Ed anche se Tim, dopo essere stata scorporata in una nuova società, venisse poi venduta, e persino a soggetti stranieri, ben poco ci sarebbe da fare per il governo: il mercato comune è anche questo, ed Enel, società controllata dallo Stato (e non semplicemente posta sotto tutela con una golden share), vendendo Wind, ha appena fatto la stessa cosa.


(1)
Legge 30 luglio 1994, n. 474.
(2) Si veda Corte di giustizia delle Comunità europee, sentenza 23 maggio 2000, causa C-58/99, Commissione/Italia. La Corte, in coerenza con precedenti pronunzie, ha ribadito che i “poteri speciali”, potendo ostacolare o scoraggiare l’esercizio delle libertà fondamentali garantite dal Trattato, devono soddisfare quattro condizioni: 1) devono applicarsi in modo non discriminatorio; 2) devono essere giustificati da motivi imperativi di interesse generale; 3) devono essere idonei a garantire il conseguimento dell’obiettivo perseguito; 4) non devono andare oltre quanto necessario per il raggiungimento di questo.
(3) Legge 23 dicembre 1999, n. 488 (art. 66, comma 3), e legge 24 dicembre 2003, n. 350 (art. 4 commi 227-231). Si veda anche, per le modalità di esercizio dei “poteri speciali”, il decreto del presidente del Consiglio dei ministri 10 giugno 2004 (in Gazz.
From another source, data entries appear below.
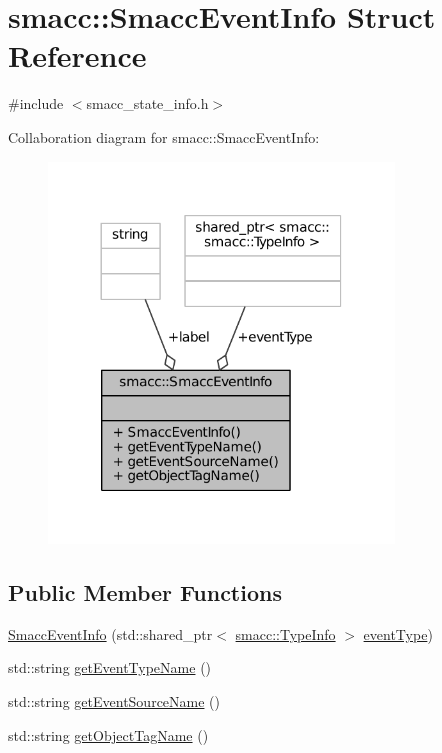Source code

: \hypertarget{structsmacc_1_1SmaccEventInfo}{}\section{smacc\+:\+:Smacc\+Event\+Info Struct Reference}
\label{structsmacc_1_1SmaccEventInfo}


{\ttfamily \#include $<$smacc\+\_\+state\+\_\+info.\+h$>$}



Collaboration diagram for smacc\+:\+:Smacc\+Event\+Info\+:
\nopagebreak
\begin{figure}[H]
\begin{center}
\leavevmode
\includegraphics[width=260pt]{structsmacc_1_1SmaccEventInfo__coll__graph}
\end{center}
\end{figure}
\subsection*{Public Member Functions}
\begin{DoxyCompactItemize}
\item 
\hyperlink{structsmacc_1_1SmaccEventInfo_adb157317435016e17767e984f912ca7e}{Smacc\+Event\+Info} (std\+::shared\+\_\+ptr$<$ \hyperlink{classsmacc_1_1TypeInfo}{smacc\+::\+Type\+Info} $>$ \hyperlink{structsmacc_1_1SmaccEventInfo_a42df97fc9a9a817ca841427358002930}{event\+Type})
\item 
std\+::string \hyperlink{structsmacc_1_1SmaccEventInfo_ae0ed6a9506dbe526269a0bd956a71044}{get\+Event\+Type\+Name} ()
\item 
std\+::string \hyperlink{structsmacc_1_1SmaccEventInfo_af9e90a557f8f62069a17234f79bcefa0}{get\+Event\+Source\+Name} ()
\item 
std\+::string \hyperlink{structsmacc_1_1SmaccEventInfo_a0aa5d15822e7642079f375ee0f4ff096}{get\+Object\+Tag\+Name} ()
\end{DoxyCompactItemize}
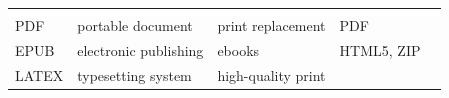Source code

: \documentclass[10pt,fleqn]{wlpeerj}
\begin{document}
\begin{longtable}[]{@{}lllll@{}}
&
\begin{minipage}[t]{0.41\columnwidth}\raggedright\strut
\citep{ODF}
\strut\end{minipage}\tabularnewline
\begin{minipage}[t]{0.06\columnwidth}\raggedright\strut
PDF
\strut\end{minipage}
&
\begin{minipage}[t]{0.15\columnwidth}\raggedright\strut
portable
document
\strut\end{minipage}
&
\begin{minipage}[t]{0.13\columnwidth}\raggedright\strut
print
replacement
\strut\end{minipage}
&
\begin{minipage}[t]{0.10\columnwidth}\raggedright\strut
PDF
\strut\end{minipage}
&
\begin{minipage}[t]{0.41\columnwidth}\raggedright\strut
\citep{international_organization_for_standardization_iso_2013}
\strut\end{minipage}\tabularnewline
\begin{minipage}[t]{0.06\columnwidth}\raggedright\strut
EPUB
\strut\end{minipage}
&
\begin{minipage}[t]{0.15\columnwidth}\raggedright\strut
electronic
publishing
\strut\end{minipage}
&
\begin{minipage}[t]{0.13\columnwidth}\raggedright\strut
ebooks
\strut\end{minipage}
&
\begin{minipage}[t]{0.10\columnwidth}\raggedright\strut
HTML5,
ZIP
\strut\end{minipage}
&
\begin{minipage}[t]{0.41\columnwidth}\raggedright\strut
\citep{eikebrokk_epub_2014}
\strut\end{minipage}\tabularnewline
\begin{minipage}[t]{0.06\columnwidth}\raggedright\strut
LATEX
\strut\end{minipage}
&
\begin{minipage}[t]{0.15\columnwidth}\raggedright\strut
typesetting
system
\strut\end{minipage}
&
\begin{minipage}[t]{0.13\columnwidth}\raggedright\strut
high-quality
print
\strut\end{minipage}
&
\begin{minipage}[t]{0.10\columnwidth}\raggedright\strut

\end{minipage}
\end{longtable}
\end{document}

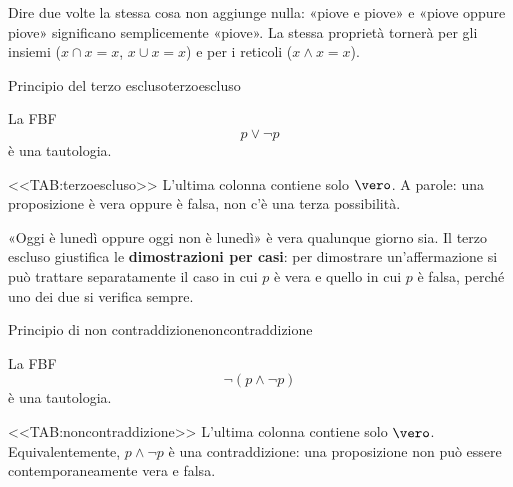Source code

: \begin{spiegazione}
    Dire due volte la stessa cosa non aggiunge nulla: «piove e piove» e «piove oppure piove» significano semplicemente «piove». La stessa proprietà
    tornerà per gli insiemi ($x \cap x = x$, $x \cup x = x$) e per i reticoli ($x \wedge x = x$).
\end{spiegazione}


\begin{concetto}
\begin{Proposizione}{Principio del terzo escluso}{terzoescluso}
    \begin{prerequisiti}
    \end{prerequisiti}
    La FBF
    \[ p \vee \neg p \]
    è una tautologia.
\end{Proposizione}

\begin{dimostrazione}
    <<TAB:terzoescluso>>
    L'ultima colonna contiene solo $\vero$. A parole: una proposizione è vera oppure è falsa, non c'è una terza possibilità.
\end{dimostrazione}
\end{concetto}

\begin{spiegazione}
    «Oggi è lunedì oppure oggi non è lunedì» è vera qualunque giorno sia. Il terzo escluso giustifica le \textbf{dimostrazioni per casi}: per dimostrare
    un'affermazione si può trattare separatamente il caso in cui $p$ è vera e quello in cui $p$ è falsa, perché uno dei due si verifica sempre.
\end{spiegazione}


\begin{concetto}
\begin{Proposizione}{Principio di non contraddizione}{noncontraddizione}
    \begin{prerequisiti}
    \end{prerequisiti}
    La FBF
    \[ \neg(p \wedge \neg p) \]
    è una tautologia.
\end{Proposizione}

\begin{dimostrazione}
    <<TAB:noncontraddizione>>
    L'ultima colonna contiene solo $\vero$. Equivalentemente, $p \wedge \neg p$ è una contraddizione:
    una proposizione non può essere contemporaneamente vera e falsa.
\end{dimostrazione}
\end{concetto}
Uff. n. 139 del 16 giugno 2004).
(4) Si vedano le conclusioni 7 settembre 2006 dell’Avvocato generale presso la Corte, nelle cause riunite C-463/04 – C-464/04, Federconsumatori e altri contro Comune di Milano. Le conclusioni dell’Avvocato generale non vincolano la Corte, ma raramente vengono disattese.
(5) Art. 22 dello statuto di Telecom Italia spa: “Ai sensi del comma 1 dell’articolo 2 del decreto legge 31 maggio 1994, n. 332, convertito, con modificazioni dalla legge 30 luglio 1994, n. 474, come sostituito dall’articolo 4, comma 227, della legge 24 dicembre 2003, n. 350, il ministro dell’Economia e delle finanze, d’intesa con il ministro delle Attività produttive, è titolare dei seguenti poteri speciali:
a) opposizione all’assunzione, da parte dei soggetti nei confronti dei quali opera il limite al possesso azionario di cui all’articolo 3 del decreto legge 31 maggio 1994, n. 332, convertito con modificazioni dalla legge 30 luglio 1994, n. 474, di partecipazioni rilevanti, per tali intendendosi quelle che (…) rappresentano almeno il 3 per cento del capitale sociale costituito da azioni con diritto di voto nelle assemblee ordinarie. L’opposizione deve essere espressa entro dieci giorni dalla data della comunicazione che deve essere effettuata dagli amministratori al momento della richiesta di iscrizione nel libro soci, qualora il ministro ritenga che l’operazione rechi pregiudizio agli interessi vitali dello Stato. (…). Il provvedimento di esercizio del potere di opposizione è impugnabile entro sessanta giorni dal cessionario innanzi al tribunale amministrativo regionale del Lazio;
b) veto, debitamente motivato in relazione al concreto pregiudizio arrecato agli interessi vitali dello Stato, all’adozione delle delibere di scioglimento della società, di trasferimento dell’azienda, di fusione, di scissione, di trasferimento della sede sociale all’estero, di cambiamento dell’oggetto sociale, di modifica dello statuto che sopprimono o modificano i poteri di cui al presente articolo. Il provvedimento di esercizio del potere di veto è impugnabile entro sessanta giorni dai soci dissenzienti innanzi al tribunale amministrativo regionale del Lazio. Il potere di opposizione di cui alla precedente lettera a) è esercitabile con riferimento alle fattispecie indicate all’articolo 4, comma 228, della legge 24 dicembre 2003, n. 350. I poteri speciali di cui alle precedenti lettere a) e b) sono esercitati nel rispetto dei criteri indicati dal decreto del presidente del Consiglio dei ministri del 10 giugno 2004″.